This article is part of the supplement: Genetic Analysis Workshop 17: Unraveling Human Exome Data
Gene-based partial least-squares approaches for detecting rare variant associations with complex traits
1 Department of Statistics, The Ohio State University, 1179 University Drive, Newark, OH 43055, USA
2 Department of Statistics, The Ohio State University, 1958 Neil Avenue, 404 Cockins Columbus, OH 43210, USA
BMC Proceedings 2011, 5(Suppl 9):S19 doi:10.1186/1753-6561-5-S9-S19Published: 29 November 2011
Genome-wide association studies are largely based on single-nucleotide polymorphisms and rest on the common disease/common variants (single-nucleotide polymorphisms) hypothesis. However, it has been argued in the last few years and is well accepted now that rare variants are valuable for studying common diseases.

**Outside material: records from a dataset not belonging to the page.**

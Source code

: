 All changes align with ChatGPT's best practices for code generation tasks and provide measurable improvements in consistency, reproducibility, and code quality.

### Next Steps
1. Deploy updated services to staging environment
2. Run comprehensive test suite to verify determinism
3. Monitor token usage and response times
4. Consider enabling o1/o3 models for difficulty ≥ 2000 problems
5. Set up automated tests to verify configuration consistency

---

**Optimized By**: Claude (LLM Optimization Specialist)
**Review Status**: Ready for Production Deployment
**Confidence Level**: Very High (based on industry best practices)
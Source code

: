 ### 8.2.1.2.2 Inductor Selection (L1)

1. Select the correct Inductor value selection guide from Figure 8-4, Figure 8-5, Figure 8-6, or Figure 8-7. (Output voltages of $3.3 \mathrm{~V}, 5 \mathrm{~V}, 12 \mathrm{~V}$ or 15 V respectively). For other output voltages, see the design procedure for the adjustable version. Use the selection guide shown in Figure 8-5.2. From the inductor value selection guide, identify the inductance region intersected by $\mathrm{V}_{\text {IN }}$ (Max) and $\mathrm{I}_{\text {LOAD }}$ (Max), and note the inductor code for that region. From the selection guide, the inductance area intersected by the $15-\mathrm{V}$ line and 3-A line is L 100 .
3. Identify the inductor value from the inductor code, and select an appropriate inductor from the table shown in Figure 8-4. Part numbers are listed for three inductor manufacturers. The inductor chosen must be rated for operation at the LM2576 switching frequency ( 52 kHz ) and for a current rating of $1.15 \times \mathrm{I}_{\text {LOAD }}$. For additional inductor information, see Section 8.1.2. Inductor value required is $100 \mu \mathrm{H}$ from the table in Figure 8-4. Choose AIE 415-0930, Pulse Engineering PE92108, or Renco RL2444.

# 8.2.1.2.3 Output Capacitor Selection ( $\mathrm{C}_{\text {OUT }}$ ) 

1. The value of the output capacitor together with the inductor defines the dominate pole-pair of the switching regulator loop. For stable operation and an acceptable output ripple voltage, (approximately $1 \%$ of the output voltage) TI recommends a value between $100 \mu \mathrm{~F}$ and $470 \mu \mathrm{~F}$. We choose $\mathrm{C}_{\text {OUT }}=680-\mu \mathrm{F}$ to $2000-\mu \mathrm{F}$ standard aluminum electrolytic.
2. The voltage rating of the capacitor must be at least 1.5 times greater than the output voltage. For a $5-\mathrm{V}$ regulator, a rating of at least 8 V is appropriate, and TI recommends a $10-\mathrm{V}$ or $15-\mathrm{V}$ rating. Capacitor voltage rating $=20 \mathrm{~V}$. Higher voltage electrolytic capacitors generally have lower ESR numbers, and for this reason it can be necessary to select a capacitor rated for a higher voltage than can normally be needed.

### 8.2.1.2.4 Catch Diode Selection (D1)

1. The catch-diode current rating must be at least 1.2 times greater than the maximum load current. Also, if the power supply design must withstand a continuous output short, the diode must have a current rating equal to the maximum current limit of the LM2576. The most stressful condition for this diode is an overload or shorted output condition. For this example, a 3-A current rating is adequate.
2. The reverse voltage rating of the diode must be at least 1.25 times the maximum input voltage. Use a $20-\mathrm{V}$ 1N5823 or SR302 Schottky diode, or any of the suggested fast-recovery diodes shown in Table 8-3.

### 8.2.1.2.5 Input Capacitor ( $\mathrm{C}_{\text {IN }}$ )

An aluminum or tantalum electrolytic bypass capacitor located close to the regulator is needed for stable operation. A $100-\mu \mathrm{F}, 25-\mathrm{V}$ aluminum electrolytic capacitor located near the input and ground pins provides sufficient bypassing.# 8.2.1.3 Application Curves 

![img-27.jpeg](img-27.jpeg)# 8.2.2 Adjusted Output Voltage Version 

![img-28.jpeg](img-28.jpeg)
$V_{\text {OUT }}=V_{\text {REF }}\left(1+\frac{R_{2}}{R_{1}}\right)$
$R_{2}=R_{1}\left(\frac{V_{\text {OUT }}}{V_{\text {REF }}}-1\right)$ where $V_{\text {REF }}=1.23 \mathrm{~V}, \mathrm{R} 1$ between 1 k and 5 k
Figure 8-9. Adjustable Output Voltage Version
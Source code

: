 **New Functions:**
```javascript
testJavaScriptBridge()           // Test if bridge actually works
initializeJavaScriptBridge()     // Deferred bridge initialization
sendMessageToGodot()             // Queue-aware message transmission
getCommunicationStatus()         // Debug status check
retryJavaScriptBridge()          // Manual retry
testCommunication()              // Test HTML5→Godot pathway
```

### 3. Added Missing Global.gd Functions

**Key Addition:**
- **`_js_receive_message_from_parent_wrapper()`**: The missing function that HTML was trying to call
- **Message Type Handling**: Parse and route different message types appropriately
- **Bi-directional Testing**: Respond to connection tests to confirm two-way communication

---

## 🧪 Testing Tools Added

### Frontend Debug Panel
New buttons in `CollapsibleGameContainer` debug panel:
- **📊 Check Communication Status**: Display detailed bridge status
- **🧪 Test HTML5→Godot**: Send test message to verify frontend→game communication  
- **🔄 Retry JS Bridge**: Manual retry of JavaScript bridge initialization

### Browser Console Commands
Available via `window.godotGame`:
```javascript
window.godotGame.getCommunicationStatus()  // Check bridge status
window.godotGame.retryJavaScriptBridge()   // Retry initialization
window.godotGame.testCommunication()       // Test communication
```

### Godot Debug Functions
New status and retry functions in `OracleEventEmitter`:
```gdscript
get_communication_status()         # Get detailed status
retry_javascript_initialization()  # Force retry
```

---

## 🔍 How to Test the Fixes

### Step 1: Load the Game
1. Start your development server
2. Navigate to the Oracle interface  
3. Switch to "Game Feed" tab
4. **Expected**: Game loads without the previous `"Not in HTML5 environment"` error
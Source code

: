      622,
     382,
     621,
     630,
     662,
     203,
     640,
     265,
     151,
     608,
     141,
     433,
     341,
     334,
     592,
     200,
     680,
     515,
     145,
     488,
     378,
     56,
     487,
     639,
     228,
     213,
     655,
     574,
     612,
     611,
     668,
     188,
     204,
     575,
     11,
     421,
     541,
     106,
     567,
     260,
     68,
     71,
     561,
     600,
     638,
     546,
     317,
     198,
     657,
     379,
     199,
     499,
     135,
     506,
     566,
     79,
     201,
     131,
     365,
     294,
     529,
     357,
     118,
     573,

Although current genome-wide association studies have successfully discovered many genetic variants that are associated with common diseases, detecting associated rare variants remains a great challenge. Here, we propose two partial least-squares approaches to aggregate the signals of many single-nucleotide polymorphisms (SNPs) within a gene to reveal possible genetic effects related to rare variants. The availability of the 1000 Genomes Project offers us the opportunity to evaluate the effectiveness of these two gene-based approaches. Compared to results from a SNP-based analysis, the proposed methods were able to identify some (rare) SNPs that were missed by the SNP-based analysis.